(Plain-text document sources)
= = = = =
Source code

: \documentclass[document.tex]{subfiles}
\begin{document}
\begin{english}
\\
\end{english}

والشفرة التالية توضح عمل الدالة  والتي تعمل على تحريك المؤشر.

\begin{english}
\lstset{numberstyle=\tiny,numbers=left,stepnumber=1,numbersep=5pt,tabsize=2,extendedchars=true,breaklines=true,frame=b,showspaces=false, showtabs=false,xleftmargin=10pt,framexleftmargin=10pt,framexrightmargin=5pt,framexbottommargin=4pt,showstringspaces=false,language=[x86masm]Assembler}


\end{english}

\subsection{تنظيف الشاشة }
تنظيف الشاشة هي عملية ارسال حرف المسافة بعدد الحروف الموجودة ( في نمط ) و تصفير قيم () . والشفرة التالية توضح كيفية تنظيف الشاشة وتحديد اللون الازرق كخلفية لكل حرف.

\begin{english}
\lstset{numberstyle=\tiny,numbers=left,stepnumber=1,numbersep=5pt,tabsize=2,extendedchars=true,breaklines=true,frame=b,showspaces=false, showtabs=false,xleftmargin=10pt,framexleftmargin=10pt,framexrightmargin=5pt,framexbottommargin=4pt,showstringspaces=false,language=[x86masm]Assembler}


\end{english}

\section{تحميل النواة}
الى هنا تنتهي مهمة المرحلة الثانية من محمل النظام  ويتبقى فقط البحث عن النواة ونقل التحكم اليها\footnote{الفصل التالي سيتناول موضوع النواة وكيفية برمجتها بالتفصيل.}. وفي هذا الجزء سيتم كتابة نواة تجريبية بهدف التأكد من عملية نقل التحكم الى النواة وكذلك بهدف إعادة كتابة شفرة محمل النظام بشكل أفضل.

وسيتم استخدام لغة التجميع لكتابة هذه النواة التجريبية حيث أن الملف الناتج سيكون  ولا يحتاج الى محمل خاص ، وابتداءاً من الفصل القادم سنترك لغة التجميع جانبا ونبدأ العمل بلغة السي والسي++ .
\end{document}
= = = = =
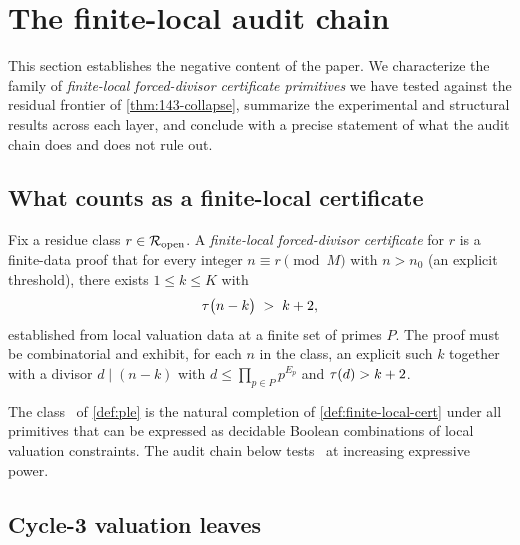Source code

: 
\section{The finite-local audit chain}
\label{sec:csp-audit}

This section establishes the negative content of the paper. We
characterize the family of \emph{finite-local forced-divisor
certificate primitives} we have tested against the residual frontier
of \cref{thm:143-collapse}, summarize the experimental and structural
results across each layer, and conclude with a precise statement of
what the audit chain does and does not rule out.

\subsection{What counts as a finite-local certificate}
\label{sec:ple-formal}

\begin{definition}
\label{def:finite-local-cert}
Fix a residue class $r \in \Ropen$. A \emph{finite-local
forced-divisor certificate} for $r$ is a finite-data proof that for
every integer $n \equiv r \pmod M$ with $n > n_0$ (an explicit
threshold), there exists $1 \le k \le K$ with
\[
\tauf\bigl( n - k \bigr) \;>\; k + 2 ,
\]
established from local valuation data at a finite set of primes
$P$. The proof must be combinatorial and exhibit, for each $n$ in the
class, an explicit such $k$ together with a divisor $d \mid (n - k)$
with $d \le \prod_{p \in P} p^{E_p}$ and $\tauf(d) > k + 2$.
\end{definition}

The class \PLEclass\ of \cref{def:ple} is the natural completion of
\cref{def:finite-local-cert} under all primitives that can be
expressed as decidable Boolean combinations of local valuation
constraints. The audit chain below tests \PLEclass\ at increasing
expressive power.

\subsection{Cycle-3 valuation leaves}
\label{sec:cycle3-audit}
= = = = =
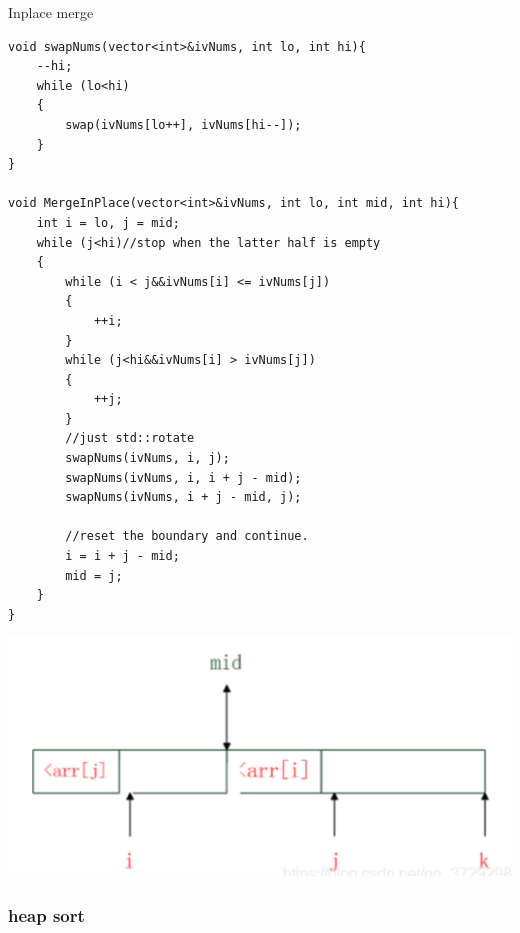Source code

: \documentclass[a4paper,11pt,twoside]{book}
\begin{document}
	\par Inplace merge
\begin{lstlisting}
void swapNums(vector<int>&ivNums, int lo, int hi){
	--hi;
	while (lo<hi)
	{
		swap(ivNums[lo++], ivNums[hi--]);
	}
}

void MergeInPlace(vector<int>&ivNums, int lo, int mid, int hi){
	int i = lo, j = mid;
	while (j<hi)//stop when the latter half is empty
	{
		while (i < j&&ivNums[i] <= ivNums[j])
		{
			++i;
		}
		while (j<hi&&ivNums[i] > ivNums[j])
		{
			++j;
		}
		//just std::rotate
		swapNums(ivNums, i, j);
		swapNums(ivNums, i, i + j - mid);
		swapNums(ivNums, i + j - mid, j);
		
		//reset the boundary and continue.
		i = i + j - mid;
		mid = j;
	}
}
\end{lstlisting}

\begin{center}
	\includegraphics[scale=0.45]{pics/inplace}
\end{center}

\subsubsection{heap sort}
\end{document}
= = = = =
• **Task goal**: The reply must be a number and nothing more: the count of lines above that contain the word "data".

• **Response box**: 2